ROMA – “Continuerò a provarci perché succeda in futuro, ma non è una questione di vita o di morte”. Era ottobre 2024, e a Shanghai Jannik Sinner aveva scippato a Nole Djokovic l’ennesimo record, il più rotondo: 100 tornei vinti. Tra la vita e la morte sportiva c’era questo scomodo limbo in cui il più vincente tennista della storia s’era incastrato. Come trattenuto da una fune invisibile. La fune s’è spezzata a Ginevra, 19 anni dopo il primo. A Ginevra Djokovic vince l’Atp 250 battendo Hubert Hurkacz, al tie-break del terzo set. Il titolo numero 100, che fa la storia.
Nel club della tripla cifra raggiunge Jimmy Connors e Roger Federer. Sono in tre, e nessuno più. Dentro quell’elenco c’è un po’ di tutto: 24 Slam, 7 Atp Finals, 40 Masters 1000, 15 “500”, 13 miseri “250” e un oro Olimpico. 71 sul cemento, 21 sulla terra, 8 sull’erba. Dal primo, il Dutch Open 2006 di Amersfoort, un 250, fino all’ultimo. Ginevra, terra di Roger.
È una vittoria simbolica, per Djokovic. Perché vale un biglietto free per un altro giro, un’altra corsa. Hurkacz nel 2021 fu l’ultimo giocatore ad affrontare in un match ufficiale Federer (ai quarti di Wimbledon, con un doloroso 6-0 nel terzo set). E sempre lui, nel 2024, chiuse l’era romana di Rafa Nadal, lasciandogli soltanto quattro game. Djokovic invece ha una inclinazione all’immortalità incrollabile.
A 38 anni appena compiuti, ha passato più della metà della sua vita a giocare a tennis, perlopiù vincendo. Con una fatica ulteriore, l’ombra degli altri due – dio Federer e dio Nadal. Djokovic ha vinto, fino al ritiro dei rivali, in una sorta di indifferenza ovattata, applausi educati e risentimento inespresso. Spesso la folla tifava per l’altro, chiunque fosse. Perché i cyborg non piacciono a nessuno. E il sentimentalismo che attanaglia anche i più cinici è natura stessa dell’epica sportiva. L’aura dell’indistruttibilità quasi metallica che il serbo indossava da terzo incomodo l’ha tenuto in un cantuccio.

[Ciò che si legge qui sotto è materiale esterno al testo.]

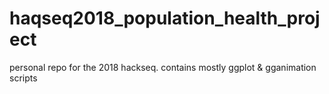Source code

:# haqseq2018_population_health_project
personal repo for the 2018 hackseq. contains mostly ggplot &amp; gganimation scripts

Con quel suo tennis efficiente come un assemblaggio di molle e pistoni in apprendimento automatico avanzato.
Djokovic ha passato la carriera a forzare l’altrui empatia, riducendosi un giorno a New York, quando era a pochi mesi da un leggendario Grande Slam, ad un pianto tenero, quasi farsesco. Fu una riconciliazione con la gente, per una dinamica elementare: perdi, piangi, sei come tutti noi e ti ameremo per questo.
La dinamica antagonista tra Djokovic e la gente era ormai letteratura scientifica: giocava bene, e non piaceva, e quindi giocava ancora meglio, e piaceva ancora meno. Una dialettica di azione e reazione basica per niente disfunzionale, bonificata dall’età, dalla storia, dagli ulteriori traguardi raggiunto. A Parigi Djokovic s’era preso anche l’oro olimpico. Restava alla collezione di record quella ‘punessa’ un po’ fragile a tenere su l’asticella: il club dei 100 tornei. E’ entrato anche lì: Jimmy, Roger e… Nole.